*Dataset content*.
┌────────
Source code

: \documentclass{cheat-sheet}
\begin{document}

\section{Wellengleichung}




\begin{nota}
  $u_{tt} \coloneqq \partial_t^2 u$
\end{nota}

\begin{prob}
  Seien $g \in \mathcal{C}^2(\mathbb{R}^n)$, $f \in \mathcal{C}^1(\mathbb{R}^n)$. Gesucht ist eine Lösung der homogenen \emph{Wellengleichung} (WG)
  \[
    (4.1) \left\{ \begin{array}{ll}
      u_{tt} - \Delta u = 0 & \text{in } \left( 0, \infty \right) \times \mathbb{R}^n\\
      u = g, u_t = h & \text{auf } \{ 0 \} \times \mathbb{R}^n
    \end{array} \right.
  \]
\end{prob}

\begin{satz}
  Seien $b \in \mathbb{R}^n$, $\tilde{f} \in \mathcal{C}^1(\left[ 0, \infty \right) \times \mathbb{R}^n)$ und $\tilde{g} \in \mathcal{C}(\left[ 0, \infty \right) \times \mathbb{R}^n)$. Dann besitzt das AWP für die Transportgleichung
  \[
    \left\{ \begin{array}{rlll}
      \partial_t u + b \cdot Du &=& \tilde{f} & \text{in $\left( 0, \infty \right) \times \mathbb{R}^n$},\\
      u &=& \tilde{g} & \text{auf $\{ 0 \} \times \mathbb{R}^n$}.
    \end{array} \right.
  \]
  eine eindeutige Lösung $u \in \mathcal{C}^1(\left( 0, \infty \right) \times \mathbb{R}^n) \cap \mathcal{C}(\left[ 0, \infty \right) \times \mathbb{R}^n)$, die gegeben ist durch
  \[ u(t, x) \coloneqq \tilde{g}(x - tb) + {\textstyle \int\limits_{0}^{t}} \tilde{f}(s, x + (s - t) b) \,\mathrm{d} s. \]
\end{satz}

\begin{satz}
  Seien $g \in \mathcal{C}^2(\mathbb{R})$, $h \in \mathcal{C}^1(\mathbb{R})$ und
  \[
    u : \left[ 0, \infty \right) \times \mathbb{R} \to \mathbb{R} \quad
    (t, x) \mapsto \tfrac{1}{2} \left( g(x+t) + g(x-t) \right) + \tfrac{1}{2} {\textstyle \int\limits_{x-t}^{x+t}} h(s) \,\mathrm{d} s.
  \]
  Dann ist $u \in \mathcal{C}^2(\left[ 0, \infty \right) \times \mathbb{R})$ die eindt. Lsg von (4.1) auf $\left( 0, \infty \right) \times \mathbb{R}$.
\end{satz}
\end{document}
└────────
*Work order*. Type out again, exactly as written, the lines from the beginning of the material through the one containing "- \Delta u = 0".

*Output below*.
Source code

: \documentclass{cheat-sheet}
\begin{document}

\section{Wellengleichung}




\begin{nota}
  $u_{tt} \coloneqq \partial_t^2 u$
\end{nota}

\begin{prob}
  Seien $g \in \mathcal{C}^2(\mathbb{R}^n)$, $f \in \mathcal{C}^1(\mathbb{R}^n)$. Gesucht ist eine Lösung der homogenen \emph{Wellengleichung} (WG)
  \[
    (4.1) \left\{ \begin{array}{ll}
      u_{tt} - \Delta u = 0 & \text{in } \left( 0, \infty \right) \times \mathbb{R}^n\\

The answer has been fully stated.